What you are asked to do
Every entry below should be written out exactly, and no image should appear.

══ Dataset extract

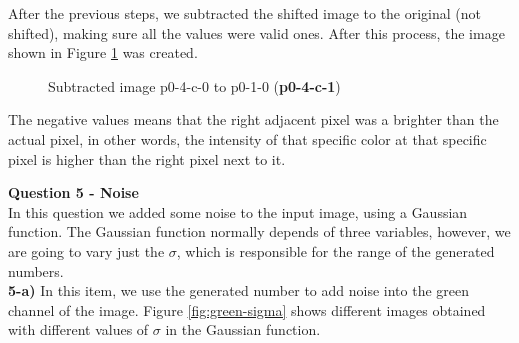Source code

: \documentclass[12pt,a4paper]{article}
\begin{document}
After the previous steps, we subtracted the shifted image to the original (not shifted), making sure all the values were valid ones. After this process, the image shown in Figure \ref{fig:p0-4-c-1} was created.

\begin{figure}[!h]
	\centering
	{%
		\setlength{\fboxsep}{1pt}%
		\setlength{\fboxrule}{1pt}%
	}%
	\caption{Subtracted image p0-4-c-0 to p0-1-0 (\textbf{p0-4-c-1})}
	\label{fig:p0-4-c-1}
\end{figure}


The negative values means that the right adjacent pixel was a brighter than the actual pixel, in other words, the intensity of that specific color at that specific pixel is higher than the right pixel next to it.

\newpage

\textbf{Question 5 - Noise} \\

In this question we added some noise to the input image, using a Gaussian function. The Gaussian function normally depends of three variables, however, we are going to vary just the $\sigma$, which is responsible for the range of the generated numbers. \\

\textbf{5-a) }  In this item, we use the generated number to add noise into the green channel of the image. Figure \ref{fig:green-sigma} shows different images obtained with different values of $\sigma$ in the Gaussian function. \\
\end{document}

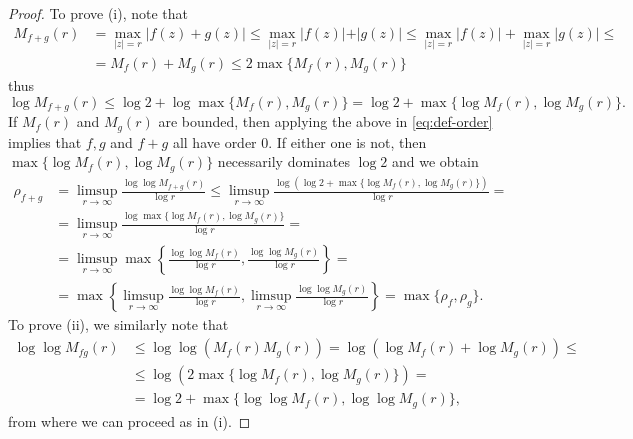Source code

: \begin{proof}
    To prove (i), note that
    \begin{align*}
        M_{f+g}(r) &= \max_{\vert z \vert = r} \vert f(z) + g(z) \vert \leq \max_{\vert z \vert = r} \vert f(z) \vert + \vert g(z) \vert \leq \max_{\vert z \vert = r} \vert f(z) \vert + \max_{\vert z \vert = r} \vert g(z) \vert \leq \\
        &= M_f(r) + M_g(r) \leq 2 \max \{ M_f(r), M_g(r) \}
    \end{align*}
    thus
    $$ \log M_{f+g}(r) \leq \log 2 + \log \max \{ M_f(r), M_g(r) \} = \log 2 + \max \{ \log M_f(r), \log M_g(r) \}. $$
    If $M_f(r)$ and $M_g(r)$ are bounded, then applying the above in \cref{eq:def-order} implies that $f, g$ and $f+g$ all have order $0$. If either one is not, then $\max \{ \log M_f(r), \log M_g(r) \}$ necessarily dominates $\log 2$ and we obtain
    \begin{align*}
        \rho_{f+g} &= \limsup_{r \to \infty} \frac{\log \log M_{f+g}(r)}{\log r} \leq \limsup_{r \to \infty} \frac{\log (\log 2 + \max \{ \log M_f(r), \log M_g(r) \})}{\log r} = \\
        &= \limsup_{r \to \infty} \frac{\log \max \{ \log M_f(r), \log M_g(r) \}}{\log r} = \\
        &= \limsup_{r \to \infty} \max \left\{ \frac{\log \log M_f(r)}{\log r}, \frac{\log \log M_g(r)}{\log r} \right\} = \\
        &= \max \left\{ \limsup_{r \to \infty} \frac{\log \log M_f(r)}{\log r}, \limsup_{r \to \infty} \frac{\log \log M_g(r)}{\log r} \right\} = \max \{ \rho_f, \rho_g \}.
    \end{align*}
    To prove (ii), we similarly note that
    \begin{align*}
        \log \log M_{fg}(r) &\leq \log \log ( M_f(r) M_g(r) ) = \log (\log M_f(r) + \log M_g(r)) \leq \\
        &\leq \log (2 \max \{ \log M_f(r), \log M_g(r) \}) = \\
        &= \log 2 + \max \{ \log \log M_f(r), \log \log M_g(r) \},
    \end{align*}
    from where we can proceed as in (i).
\end{proof}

════

Your response
Source code

: \documentclass[12pt,a4paper]{article}
\begin{document}
After the previous steps, we subtracted the shifted image to the original (not shifted), making sure all the values were valid ones. After this process, the image shown in Figure \ref{fig:p0-4-c-1} was created.

\begin{figure}[!h]
	\centering
	{%
		\setlength{\fboxsep}{1pt}%
		\setlength{\fboxrule}{1pt}%
	}%
	\caption{Subtracted image p0-4-c-0 to p0-1-0 (\textbf{p0-4-c-1})}
	\label{fig:p0-4-c-1}
\end{figure}


The negative values means that the right adjacent pixel was a brighter than the actual pixel, in other words, the intensity of that specific color at that specific pixel is higher than the right pixel next to it.

\newpage

\textbf{Question 5 - Noise} \\

In this question we added some noise to the input image, using a Gaussian function. The Gaussian function normally depends of three variables, however, we are going to vary just the $\sigma$, which is responsible for the range of the generated numbers. \\

\textbf{5-a) }  In this item, we use the generated number to add noise into the green channel of the image. Figure \ref{fig:green-sigma} shows different images obtained with different values of $\sigma$ in the Gaussian function. \\
\end{document}

Source code

: \begin{proof}
    To prove (i), note that
    \begin{align*}
        M_{f+g}(r) &= \max_{\vert z \vert = r} \vert f(z) + g(z) \vert \leq \max_{\vert z \vert = r} \vert f(z) \vert + \vert g(z) \vert \leq \max_{\vert z \vert = r} \vert f(z) \vert + \max_{\vert z \vert = r} \vert g(z) \vert \leq \\
        &= M_f(r) + M_g(r) \leq 2 \max \{ M_f(r), M_g(r) \}
    \end{align*}
    thus
    $$ \log M_{f+g}(r) \leq \log 2 + \log \max \{ M_f(r), M_g(r) \} = \log 2 + \max \{ \log M_f(r), \log M_g(r) \}. $$
    If $M_f(r)$ and $M_g(r)$ are bounded, then applying the above in \cref{eq:def-order} implies that $f, g$ and $f+g$ all have order $0$. If either one is not, then $\max \{ \log M_f(r), \log M_g(r) \}$ necessarily dominates $\log 2$ and we obtain
    \begin{align*}
        \rho_{f+g} &= \limsup_{r \to \infty} \frac{\log \log M_{f+g}(r)}{\log r} \leq \limsup_{r \to \infty} \frac{\log (\log 2 + \max \{ \log M_f(r), \log M_g(r) \})}{\log r} = \\
        &= \limsup_{r \to \infty} \frac{\log \max \{ \log M_f(r), \log M_g(r) \}}{\log r} = \\
        &= \limsup_{r \to \infty} \max \left\{ \frac{\log \log M_f(r)}{\log r}, \frac{\log \log M_g(r)}{\log r} \right\} = \\
        &= \max \left\{ \limsup_{r \to \infty} \frac{\log \log M_f(r)}{\log r}, \limsup_{r \to \infty} \frac{\log \log M_g(r)}{\log r} \right\} = \max \{ \rho_f, \rho_g \}.
    \end{align*}
    To prove (ii), we similarly note that
    \begin{align*}
        \log \log M_{fg}(r) &\leq \log \log ( M_f(r) M_g(r) ) = \log (\log M_f(r) + \log M_g(r)) \leq \\
        &\leq \log (2 \max \{ \log M_f(r), \log M_g(r) \}) = \\
        &= \log 2 + \max \{ \log \log M_f(r), \log \log M_g(r) \},
    \end{align*}
    from where we can proceed as in (i).
\end{proof}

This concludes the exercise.